──────── Record excerpts
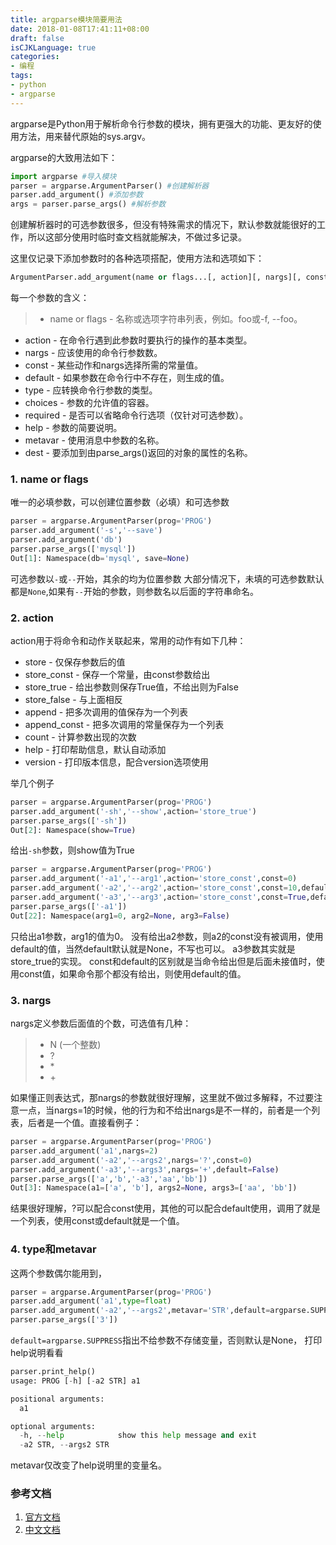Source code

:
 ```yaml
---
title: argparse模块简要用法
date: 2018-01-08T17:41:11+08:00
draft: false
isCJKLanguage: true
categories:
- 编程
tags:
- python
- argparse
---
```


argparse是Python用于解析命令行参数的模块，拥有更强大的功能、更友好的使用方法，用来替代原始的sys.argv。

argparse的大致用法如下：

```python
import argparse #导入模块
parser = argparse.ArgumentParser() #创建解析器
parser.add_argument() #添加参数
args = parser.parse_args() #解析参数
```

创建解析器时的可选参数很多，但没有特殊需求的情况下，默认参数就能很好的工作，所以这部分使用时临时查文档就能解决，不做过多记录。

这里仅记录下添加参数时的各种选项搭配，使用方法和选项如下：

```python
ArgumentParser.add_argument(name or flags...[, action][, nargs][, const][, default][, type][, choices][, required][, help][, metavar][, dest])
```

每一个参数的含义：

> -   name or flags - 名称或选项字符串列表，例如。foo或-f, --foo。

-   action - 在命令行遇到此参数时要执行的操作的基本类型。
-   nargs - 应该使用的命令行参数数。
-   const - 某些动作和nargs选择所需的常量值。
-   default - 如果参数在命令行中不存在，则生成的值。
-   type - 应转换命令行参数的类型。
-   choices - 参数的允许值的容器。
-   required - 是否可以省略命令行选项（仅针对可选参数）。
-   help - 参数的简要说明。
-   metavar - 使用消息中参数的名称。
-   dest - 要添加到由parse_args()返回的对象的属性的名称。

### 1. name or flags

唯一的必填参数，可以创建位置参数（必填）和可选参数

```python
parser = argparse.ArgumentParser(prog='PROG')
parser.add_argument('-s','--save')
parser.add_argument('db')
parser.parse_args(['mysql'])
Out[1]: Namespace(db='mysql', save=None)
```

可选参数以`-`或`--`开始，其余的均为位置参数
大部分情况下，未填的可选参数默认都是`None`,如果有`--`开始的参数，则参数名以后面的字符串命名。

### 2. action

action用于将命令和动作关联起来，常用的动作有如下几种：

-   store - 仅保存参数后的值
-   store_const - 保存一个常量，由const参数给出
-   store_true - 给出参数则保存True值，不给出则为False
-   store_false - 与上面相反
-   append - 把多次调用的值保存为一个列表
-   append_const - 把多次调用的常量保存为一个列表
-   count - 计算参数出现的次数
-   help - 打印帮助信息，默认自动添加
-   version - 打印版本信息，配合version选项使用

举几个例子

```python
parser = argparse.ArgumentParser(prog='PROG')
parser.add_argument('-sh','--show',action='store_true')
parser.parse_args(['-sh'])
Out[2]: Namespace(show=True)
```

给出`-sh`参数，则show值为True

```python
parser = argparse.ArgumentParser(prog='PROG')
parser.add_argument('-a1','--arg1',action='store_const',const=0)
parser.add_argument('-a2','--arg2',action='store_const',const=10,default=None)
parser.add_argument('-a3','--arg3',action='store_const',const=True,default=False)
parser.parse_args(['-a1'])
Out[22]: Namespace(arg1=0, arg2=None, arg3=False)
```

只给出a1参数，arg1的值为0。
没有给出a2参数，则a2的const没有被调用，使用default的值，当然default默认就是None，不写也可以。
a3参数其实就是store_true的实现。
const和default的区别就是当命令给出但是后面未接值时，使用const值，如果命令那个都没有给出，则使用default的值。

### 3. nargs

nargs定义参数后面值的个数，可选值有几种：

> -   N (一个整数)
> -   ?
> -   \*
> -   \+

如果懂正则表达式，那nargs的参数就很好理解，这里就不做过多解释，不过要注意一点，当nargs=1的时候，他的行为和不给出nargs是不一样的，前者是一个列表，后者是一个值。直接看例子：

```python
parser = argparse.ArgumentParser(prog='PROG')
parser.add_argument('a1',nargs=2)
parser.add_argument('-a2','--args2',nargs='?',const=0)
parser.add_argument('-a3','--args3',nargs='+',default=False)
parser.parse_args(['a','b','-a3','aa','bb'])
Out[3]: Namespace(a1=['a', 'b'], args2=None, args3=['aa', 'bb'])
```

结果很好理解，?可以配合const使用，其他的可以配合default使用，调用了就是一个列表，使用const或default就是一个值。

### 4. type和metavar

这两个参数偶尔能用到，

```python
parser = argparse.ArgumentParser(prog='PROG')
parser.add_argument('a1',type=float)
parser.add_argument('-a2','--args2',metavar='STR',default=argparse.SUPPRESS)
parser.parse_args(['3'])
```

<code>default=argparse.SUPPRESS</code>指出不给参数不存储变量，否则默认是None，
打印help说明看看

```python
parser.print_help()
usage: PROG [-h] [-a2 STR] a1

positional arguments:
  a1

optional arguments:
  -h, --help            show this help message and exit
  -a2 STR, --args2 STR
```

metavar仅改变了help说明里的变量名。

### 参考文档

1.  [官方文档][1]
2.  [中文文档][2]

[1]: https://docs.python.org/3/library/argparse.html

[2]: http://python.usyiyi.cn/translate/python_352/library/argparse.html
────────────────
- _What the exercise asks_
Scan the records above and show every line in which the word "flags" occurs.

- _Output for this task_
ArgumentParser.add_argument(name or flags...[, action][, nargs][, const][, default][, type][, choices][, required][, help][, metavar][, dest])
> -   name or flags - 名称或选项字符串列表，例如。foo或-f, --foo。
### 1. name or flags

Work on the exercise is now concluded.